En s’inspirant du Naufragé, récit publié en 1983 par le dramaturge autrichien Thomas Bernhard autour de son contemporain Glenn Gould (1932-1982) — immense soliste ayant renoncé à la scène à 32 ans pour ne pas « se compromettre » —, Sivadier a creusé le profil des trois personnages en puisant dans les nombreux documentaires laissés par le virtuose qui préférait Bach et les baroques à Mozart, selon lui trop « sucré ». L’issue est moins désespérée que celle décrite par Bernhard, même si les rivalités entre artistes sont ici tout aussi radicales et tourmentées : l’art doit-il célébrer la joie, changer le monde ou se suffire à lui-même ?

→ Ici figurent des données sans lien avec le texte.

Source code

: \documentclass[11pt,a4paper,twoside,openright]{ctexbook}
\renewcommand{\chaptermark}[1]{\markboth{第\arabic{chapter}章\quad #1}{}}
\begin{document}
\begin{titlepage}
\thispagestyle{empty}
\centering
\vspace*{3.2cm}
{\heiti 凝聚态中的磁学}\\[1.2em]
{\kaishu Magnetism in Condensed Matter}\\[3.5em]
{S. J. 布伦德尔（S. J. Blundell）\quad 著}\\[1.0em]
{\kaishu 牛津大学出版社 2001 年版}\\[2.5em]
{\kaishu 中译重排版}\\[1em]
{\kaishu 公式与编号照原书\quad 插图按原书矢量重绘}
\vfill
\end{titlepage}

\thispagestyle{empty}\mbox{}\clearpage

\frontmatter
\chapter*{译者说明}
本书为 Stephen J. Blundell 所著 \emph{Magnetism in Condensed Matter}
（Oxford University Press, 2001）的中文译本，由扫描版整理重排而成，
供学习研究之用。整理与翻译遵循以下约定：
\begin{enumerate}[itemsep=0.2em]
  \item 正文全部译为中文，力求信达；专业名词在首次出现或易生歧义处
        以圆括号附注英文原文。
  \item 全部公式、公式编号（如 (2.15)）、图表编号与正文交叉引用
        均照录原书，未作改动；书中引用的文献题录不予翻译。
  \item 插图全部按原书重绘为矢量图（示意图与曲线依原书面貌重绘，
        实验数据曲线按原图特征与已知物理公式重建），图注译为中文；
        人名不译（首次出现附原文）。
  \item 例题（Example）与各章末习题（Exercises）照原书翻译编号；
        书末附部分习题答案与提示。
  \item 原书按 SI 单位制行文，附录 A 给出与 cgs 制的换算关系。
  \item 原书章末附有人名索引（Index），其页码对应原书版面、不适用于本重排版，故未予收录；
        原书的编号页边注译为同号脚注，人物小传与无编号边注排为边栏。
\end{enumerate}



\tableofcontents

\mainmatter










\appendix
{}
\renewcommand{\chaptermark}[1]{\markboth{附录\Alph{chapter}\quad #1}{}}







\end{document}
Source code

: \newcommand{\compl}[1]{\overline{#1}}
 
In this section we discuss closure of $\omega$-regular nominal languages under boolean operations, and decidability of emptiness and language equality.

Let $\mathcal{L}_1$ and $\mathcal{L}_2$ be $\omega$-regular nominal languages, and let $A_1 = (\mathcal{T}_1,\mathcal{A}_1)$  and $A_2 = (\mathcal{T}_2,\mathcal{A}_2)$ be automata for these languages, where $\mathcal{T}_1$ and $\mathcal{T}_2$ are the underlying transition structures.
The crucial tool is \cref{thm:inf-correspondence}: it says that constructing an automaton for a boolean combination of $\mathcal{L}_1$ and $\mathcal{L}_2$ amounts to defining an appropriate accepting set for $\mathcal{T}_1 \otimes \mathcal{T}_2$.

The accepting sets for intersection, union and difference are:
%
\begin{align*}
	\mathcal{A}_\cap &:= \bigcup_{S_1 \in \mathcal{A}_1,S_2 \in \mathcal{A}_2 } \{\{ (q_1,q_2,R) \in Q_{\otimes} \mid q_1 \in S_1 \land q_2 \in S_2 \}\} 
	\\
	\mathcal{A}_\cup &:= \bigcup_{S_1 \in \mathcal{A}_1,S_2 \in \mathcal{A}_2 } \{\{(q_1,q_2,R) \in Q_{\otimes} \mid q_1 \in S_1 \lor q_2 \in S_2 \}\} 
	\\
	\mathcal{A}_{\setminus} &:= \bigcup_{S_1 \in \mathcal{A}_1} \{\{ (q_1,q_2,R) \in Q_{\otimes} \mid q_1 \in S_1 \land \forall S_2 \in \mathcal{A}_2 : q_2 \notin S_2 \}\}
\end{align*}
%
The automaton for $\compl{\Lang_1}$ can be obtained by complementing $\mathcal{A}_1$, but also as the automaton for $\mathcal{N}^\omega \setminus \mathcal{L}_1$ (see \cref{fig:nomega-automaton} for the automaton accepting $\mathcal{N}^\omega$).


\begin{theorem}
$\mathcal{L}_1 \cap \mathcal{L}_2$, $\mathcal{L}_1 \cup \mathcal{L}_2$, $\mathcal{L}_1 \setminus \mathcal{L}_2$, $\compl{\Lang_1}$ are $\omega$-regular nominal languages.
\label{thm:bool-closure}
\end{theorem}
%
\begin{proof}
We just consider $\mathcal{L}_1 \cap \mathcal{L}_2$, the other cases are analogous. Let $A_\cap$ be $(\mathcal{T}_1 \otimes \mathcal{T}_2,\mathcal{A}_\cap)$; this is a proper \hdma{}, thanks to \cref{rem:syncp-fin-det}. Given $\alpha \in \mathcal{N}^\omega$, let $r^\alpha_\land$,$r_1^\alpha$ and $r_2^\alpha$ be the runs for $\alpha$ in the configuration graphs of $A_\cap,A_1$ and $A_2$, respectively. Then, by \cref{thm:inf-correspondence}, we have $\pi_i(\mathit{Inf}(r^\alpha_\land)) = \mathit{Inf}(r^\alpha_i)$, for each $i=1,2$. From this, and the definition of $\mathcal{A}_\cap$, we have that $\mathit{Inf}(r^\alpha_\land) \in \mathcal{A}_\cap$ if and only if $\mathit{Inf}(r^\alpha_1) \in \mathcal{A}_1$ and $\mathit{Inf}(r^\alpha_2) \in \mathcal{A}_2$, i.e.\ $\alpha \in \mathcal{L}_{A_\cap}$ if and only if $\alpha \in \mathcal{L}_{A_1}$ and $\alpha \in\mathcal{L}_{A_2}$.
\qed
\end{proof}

Portée par trois solides acteurs (dont Vincent Guédon dans la peau de Gould), cette controverse est d’emblée crédible et saisissante. Une grande toile au sol, d’abord foulée par les batailles du trio, figurera, une fois tirée vers le haut, le mur-obstacle du prestigieux concours international où les trois amis s’affrontent. Un moment de suspense vertigineux aiguisé par la danse appelée à la rescousse pour symboliser l’interprétation musicale. Au fil d’extraits de Bach, Chopin, Chostakovitch ou Rachmaninov, la métaphore opère avec force tant les acteurs assument leurs partitions chorégraphiques avec musicalité. Une belle traversée.

À voir
TTT   Sentinelles, mise en scène Jean-François Sivadier. 2h15. Jusqu’au 29 janvier, Théâtre des Bernardines, Marseille (13), tél. : 08 20 13 20 13 ; du 2 au 4 février, Théâtre 71, Malakoff (92), tél. : 01 55 48 91 00 ; du 8 au 27 février, MC93, Bobigny (93). Puis de mars à mai à Caen, Colmar, Besançon, Clermont-Ferrand, Dunkerque, Amiens et Béthune.